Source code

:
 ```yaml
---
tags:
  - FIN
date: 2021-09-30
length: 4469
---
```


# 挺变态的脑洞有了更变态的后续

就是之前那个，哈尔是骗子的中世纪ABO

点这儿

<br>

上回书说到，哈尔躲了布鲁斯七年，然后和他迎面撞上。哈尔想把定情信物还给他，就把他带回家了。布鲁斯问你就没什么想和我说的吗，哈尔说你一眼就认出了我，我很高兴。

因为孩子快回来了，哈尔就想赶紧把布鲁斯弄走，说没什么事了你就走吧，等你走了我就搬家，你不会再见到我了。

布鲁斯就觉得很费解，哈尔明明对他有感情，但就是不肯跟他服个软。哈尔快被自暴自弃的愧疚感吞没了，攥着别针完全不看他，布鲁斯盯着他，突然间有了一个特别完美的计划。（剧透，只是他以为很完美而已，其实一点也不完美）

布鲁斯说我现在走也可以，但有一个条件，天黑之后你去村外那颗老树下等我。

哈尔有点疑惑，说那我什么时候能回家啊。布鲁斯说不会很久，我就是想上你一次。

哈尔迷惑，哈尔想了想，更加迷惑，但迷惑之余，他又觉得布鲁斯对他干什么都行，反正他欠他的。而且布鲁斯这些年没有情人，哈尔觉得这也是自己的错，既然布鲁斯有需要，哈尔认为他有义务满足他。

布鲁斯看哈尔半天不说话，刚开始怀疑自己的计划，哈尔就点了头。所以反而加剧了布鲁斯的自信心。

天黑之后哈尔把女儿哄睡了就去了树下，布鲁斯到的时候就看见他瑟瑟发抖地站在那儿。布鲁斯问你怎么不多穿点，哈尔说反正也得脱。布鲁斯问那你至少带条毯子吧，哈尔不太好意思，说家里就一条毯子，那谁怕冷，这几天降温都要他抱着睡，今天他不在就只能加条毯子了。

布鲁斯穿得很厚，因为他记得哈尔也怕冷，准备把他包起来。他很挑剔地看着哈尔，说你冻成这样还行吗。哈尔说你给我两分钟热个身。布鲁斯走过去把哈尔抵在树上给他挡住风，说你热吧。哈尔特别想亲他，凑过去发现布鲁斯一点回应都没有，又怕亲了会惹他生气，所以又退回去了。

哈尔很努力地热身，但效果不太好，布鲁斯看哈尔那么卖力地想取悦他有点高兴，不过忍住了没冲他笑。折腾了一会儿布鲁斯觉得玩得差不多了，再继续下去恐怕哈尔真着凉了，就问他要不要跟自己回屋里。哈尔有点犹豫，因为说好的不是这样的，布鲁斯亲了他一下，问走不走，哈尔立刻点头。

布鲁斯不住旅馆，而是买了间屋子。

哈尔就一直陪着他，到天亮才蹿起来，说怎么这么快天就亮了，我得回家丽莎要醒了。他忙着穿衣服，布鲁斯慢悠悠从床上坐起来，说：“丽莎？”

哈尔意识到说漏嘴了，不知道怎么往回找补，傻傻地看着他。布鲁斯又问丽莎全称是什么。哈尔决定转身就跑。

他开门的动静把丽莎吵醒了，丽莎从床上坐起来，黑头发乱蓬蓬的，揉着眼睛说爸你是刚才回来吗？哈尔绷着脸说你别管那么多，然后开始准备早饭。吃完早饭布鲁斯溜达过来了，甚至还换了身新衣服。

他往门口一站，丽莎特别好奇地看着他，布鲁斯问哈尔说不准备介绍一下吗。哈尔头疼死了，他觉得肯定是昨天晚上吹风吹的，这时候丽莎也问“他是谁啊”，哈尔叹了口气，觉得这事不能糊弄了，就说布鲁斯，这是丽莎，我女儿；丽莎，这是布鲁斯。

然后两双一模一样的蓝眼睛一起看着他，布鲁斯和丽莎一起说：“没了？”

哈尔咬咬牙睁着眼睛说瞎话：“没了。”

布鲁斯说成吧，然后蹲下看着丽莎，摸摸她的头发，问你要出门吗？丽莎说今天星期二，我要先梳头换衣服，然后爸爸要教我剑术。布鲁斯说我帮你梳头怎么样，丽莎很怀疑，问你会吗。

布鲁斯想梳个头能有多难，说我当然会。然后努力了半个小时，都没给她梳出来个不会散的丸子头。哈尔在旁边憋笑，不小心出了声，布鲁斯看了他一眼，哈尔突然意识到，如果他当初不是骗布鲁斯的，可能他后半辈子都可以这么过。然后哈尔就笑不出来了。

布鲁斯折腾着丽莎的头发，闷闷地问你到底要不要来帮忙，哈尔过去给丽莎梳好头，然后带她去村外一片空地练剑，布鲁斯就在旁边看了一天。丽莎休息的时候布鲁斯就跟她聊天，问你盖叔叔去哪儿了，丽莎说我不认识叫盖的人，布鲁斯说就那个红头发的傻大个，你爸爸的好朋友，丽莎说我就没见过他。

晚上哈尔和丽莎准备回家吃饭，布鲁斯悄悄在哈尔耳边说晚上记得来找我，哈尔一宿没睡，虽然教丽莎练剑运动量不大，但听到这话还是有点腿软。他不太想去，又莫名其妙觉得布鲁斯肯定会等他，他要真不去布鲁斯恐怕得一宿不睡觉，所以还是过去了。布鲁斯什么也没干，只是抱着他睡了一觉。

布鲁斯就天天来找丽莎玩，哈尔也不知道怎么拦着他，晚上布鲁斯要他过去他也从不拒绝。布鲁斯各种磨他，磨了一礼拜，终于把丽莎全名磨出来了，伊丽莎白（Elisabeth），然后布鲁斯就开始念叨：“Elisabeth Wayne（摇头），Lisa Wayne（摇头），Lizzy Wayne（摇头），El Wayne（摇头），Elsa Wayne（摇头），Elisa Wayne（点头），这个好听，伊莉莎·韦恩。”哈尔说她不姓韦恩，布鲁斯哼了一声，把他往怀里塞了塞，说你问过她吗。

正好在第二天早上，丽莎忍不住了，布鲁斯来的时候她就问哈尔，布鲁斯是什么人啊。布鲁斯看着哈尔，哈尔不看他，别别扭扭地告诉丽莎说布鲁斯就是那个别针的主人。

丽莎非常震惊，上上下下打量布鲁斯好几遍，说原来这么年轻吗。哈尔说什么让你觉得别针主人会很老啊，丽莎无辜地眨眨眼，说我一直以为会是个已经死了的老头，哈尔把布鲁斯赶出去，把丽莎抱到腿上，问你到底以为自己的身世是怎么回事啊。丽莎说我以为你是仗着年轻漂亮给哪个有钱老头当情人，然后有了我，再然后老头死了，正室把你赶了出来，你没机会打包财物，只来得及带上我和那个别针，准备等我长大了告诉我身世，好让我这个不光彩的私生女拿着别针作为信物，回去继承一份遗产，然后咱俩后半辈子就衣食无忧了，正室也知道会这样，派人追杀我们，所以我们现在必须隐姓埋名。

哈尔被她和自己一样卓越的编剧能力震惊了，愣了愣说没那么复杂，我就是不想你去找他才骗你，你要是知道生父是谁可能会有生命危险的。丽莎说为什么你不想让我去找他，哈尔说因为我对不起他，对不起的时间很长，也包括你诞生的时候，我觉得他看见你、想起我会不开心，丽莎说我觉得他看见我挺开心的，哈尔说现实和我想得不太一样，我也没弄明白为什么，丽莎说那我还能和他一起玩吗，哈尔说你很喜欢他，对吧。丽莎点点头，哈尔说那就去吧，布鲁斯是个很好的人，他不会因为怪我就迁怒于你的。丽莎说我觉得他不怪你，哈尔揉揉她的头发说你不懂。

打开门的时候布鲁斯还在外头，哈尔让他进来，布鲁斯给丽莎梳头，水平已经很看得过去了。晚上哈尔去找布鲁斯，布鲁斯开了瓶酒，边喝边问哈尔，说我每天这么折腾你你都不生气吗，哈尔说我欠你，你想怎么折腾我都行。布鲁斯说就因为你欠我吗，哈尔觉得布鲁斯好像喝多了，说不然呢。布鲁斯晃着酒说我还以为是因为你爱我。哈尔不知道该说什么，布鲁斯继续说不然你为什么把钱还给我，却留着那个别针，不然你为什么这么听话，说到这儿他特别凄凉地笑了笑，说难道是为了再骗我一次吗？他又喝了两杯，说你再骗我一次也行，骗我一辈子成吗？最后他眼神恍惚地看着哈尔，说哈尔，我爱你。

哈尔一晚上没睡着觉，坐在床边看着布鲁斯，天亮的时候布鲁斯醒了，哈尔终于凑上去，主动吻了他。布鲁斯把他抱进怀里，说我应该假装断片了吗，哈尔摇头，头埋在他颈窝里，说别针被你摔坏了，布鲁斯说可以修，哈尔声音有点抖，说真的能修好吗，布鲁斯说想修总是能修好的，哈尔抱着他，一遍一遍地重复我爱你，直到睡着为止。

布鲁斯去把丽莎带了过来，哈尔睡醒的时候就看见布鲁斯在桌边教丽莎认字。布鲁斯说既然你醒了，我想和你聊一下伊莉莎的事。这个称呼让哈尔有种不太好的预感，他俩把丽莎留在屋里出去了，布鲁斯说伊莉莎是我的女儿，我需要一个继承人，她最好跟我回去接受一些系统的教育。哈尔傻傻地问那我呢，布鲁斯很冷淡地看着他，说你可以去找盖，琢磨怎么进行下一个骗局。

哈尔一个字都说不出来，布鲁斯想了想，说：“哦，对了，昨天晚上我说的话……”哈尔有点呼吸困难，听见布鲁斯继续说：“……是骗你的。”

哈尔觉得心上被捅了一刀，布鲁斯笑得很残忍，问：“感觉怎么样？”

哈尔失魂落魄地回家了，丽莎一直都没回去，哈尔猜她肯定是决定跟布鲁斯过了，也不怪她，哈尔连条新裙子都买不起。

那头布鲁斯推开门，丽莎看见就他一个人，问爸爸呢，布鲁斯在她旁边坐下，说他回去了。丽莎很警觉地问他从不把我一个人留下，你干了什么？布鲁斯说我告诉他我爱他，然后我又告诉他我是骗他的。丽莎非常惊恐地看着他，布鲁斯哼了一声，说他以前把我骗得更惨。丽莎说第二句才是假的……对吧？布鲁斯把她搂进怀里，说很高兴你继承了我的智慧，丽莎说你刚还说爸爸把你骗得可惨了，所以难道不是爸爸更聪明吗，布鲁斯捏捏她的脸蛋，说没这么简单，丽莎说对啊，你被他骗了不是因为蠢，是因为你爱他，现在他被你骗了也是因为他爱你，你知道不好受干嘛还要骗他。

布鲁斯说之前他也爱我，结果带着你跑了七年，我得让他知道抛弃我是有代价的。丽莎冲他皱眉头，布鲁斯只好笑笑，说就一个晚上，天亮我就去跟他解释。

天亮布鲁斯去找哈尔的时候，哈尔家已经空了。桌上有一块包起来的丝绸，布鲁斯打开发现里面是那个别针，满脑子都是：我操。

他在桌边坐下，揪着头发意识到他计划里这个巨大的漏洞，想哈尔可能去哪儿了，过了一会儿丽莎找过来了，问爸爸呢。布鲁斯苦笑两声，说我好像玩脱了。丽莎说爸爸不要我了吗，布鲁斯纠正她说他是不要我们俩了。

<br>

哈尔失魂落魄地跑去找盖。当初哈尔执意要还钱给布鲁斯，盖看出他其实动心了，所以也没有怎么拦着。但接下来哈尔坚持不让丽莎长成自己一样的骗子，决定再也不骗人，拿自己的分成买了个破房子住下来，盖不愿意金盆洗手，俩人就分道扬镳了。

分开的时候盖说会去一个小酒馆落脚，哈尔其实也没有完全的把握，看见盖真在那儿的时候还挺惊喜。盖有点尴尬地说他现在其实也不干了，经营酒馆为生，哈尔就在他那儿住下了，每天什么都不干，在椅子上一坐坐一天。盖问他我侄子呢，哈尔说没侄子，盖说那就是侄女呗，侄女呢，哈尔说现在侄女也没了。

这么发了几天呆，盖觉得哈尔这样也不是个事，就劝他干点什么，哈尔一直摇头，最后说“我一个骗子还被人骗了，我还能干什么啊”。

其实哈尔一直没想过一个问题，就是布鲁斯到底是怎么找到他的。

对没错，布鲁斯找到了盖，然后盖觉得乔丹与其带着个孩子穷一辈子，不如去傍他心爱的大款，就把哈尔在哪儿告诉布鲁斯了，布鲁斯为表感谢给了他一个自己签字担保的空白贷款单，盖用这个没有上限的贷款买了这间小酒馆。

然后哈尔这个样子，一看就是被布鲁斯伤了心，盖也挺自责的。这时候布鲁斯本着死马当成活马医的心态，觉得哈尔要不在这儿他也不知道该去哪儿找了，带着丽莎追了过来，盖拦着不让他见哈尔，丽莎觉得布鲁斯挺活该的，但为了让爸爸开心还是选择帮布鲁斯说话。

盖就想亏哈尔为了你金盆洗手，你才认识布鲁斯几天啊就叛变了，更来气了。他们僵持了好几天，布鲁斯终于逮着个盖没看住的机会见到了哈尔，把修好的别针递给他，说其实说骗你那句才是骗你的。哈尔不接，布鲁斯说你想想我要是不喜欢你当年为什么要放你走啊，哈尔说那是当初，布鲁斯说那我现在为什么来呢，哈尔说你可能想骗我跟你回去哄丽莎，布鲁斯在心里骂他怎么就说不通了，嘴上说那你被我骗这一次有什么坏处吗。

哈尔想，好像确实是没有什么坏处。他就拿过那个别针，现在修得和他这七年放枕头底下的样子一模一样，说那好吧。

============

* [Task objective]: Go through the material above and output exactly the lines from the one containing "布鲁斯想梳个头能有多难，说我" through the one containing "哈尔一晚上没睡着觉，坐在床边".

* [Expected output]:
布鲁斯想梳个头能有多难，说我当然会。然后努力了半个小时，都没给她梳出来个不会散的丸子头。哈尔在旁边憋笑，不小心出了声，布鲁斯看了他一眼，哈尔突然意识到，如果他当初不是骗布鲁斯的，可能他后半辈子都可以这么过。然后哈尔就笑不出来了。

布鲁斯折腾着丽莎的头发，闷闷地问你到底要不要来帮忙，哈尔过去给丽莎梳好头，然后带她去村外一片空地练剑，布鲁斯就在旁边看了一天。丽莎休息的时候布鲁斯就跟她聊天，问你盖叔叔去哪儿了，丽莎说我不认识叫盖的人，布鲁斯说就那个红头发的傻大个，你爸爸的好朋友，丽莎说我就没见过他。

晚上哈尔和丽莎准备回家吃饭，布鲁斯悄悄在哈尔耳边说晚上记得来找我，哈尔一宿没睡，虽然教丽莎练剑运动量不大，但听到这话还是有点腿软。他不太想去，又莫名其妙觉得布鲁斯肯定会等他，他要真不去布鲁斯恐怕得一宿不睡觉，所以还是过去了。布鲁斯什么也没干，只是抱着他睡了一觉。

布鲁斯就天天来找丽莎玩，哈尔也不知道怎么拦着他，晚上布鲁斯要他过去他也从不拒绝。布鲁斯各种磨他，磨了一礼拜，终于把丽莎全名磨出来了，伊丽莎白（Elisabeth），然后布鲁斯就开始念叨：“Elisabeth Wayne（摇头），Lisa Wayne（摇头），Lizzy Wayne（摇头），El Wayne（摇头），Elsa Wayne（摇头），Elisa Wayne（点头），这个好听，伊莉莎·韦恩。”哈尔说她不姓韦恩，布鲁斯哼了一声，把他往怀里塞了塞，说你问过她吗。

正好在第二天早上，丽莎忍不住了，布鲁斯来的时候她就问哈尔，布鲁斯是什么人啊。布鲁斯看着哈尔，哈尔不看他，别别扭扭地告诉丽莎说布鲁斯就是那个别针的主人。

丽莎非常震惊，上上下下打量布鲁斯好几遍，说原来这么年轻吗。哈尔说什么让你觉得别针主人会很老啊，丽莎无辜地眨眨眼，说我一直以为会是个已经死了的老头，哈尔把布鲁斯赶出去，把丽莎抱到腿上，问你到底以为自己的身世是怎么回事啊。丽莎说我以为你是仗着年轻漂亮给哪个有钱老头当情人，然后有了我，再然后老头死了，正室把你赶了出来，你没机会打包财物，只来得及带上我和那个别针，准备等我长大了告诉我身世，好让我这个不光彩的私生女拿着别针作为信物，回去继承一份遗产，然后咱俩后半辈子就衣食无忧了，正室也知道会这样，派人追杀我们，所以我们现在必须隐姓埋名。

哈尔被她和自己一样卓越的编剧能力震惊了，愣了愣说没那么复杂，我就是不想你去找他才骗你，你要是知道生父是谁可能会有生命危险的。丽莎说为什么你不想让我去找他，哈尔说因为我对不起他，对不起的时间很长，也包括你诞生的时候，我觉得他看见你、想起我会不开心，丽莎说我觉得他看见我挺开心的，哈尔说现实和我想得不太一样，我也没弄明白为什么，丽莎说那我还能和他一起玩吗，哈尔说你很喜欢他，对吧。丽莎点点头，哈尔说那就去吧，布鲁斯是个很好的人，他不会因为怪我就迁怒于你的。丽莎说我觉得他不怪你，哈尔揉揉她的头发说你不懂。

打开门的时候布鲁斯还在外头，哈尔让他进来，布鲁斯给丽莎梳头，水平已经很看得过去了。晚上哈尔去找布鲁斯，布鲁斯开了瓶酒，边喝边问哈尔，说我每天这么折腾你你都不生气吗，哈尔说我欠你，你想怎么折腾我都行。布鲁斯说就因为你欠我吗，哈尔觉得布鲁斯好像喝多了，说不然呢。布鲁斯晃着酒说我还以为是因为你爱我。哈尔不知道该说什么，布鲁斯继续说不然你为什么把钱还给我，却留着那个别针，不然你为什么这么听话，说到这儿他特别凄凉地笑了笑，说难道是为了再骗我一次吗？他又喝了两杯，说你再骗我一次也行，骗我一辈子成吗？最后他眼神恍惚地看着哈尔，说哈尔，我爱你。

哈尔一晚上没睡着觉，坐在床边看着布鲁斯，天亮的时候布鲁斯醒了，哈尔终于凑上去，主动吻了他。布鲁斯把他抱进怀里，说我应该假装断片了吗，哈尔摇头，头埋在他颈窝里，说别针被你摔坏了，布鲁斯说可以修，哈尔声音有点抖，说真的能修好吗，布鲁斯说想修总是能修好的，哈尔抱着他，一遍一遍地重复我爱你，直到睡着为止。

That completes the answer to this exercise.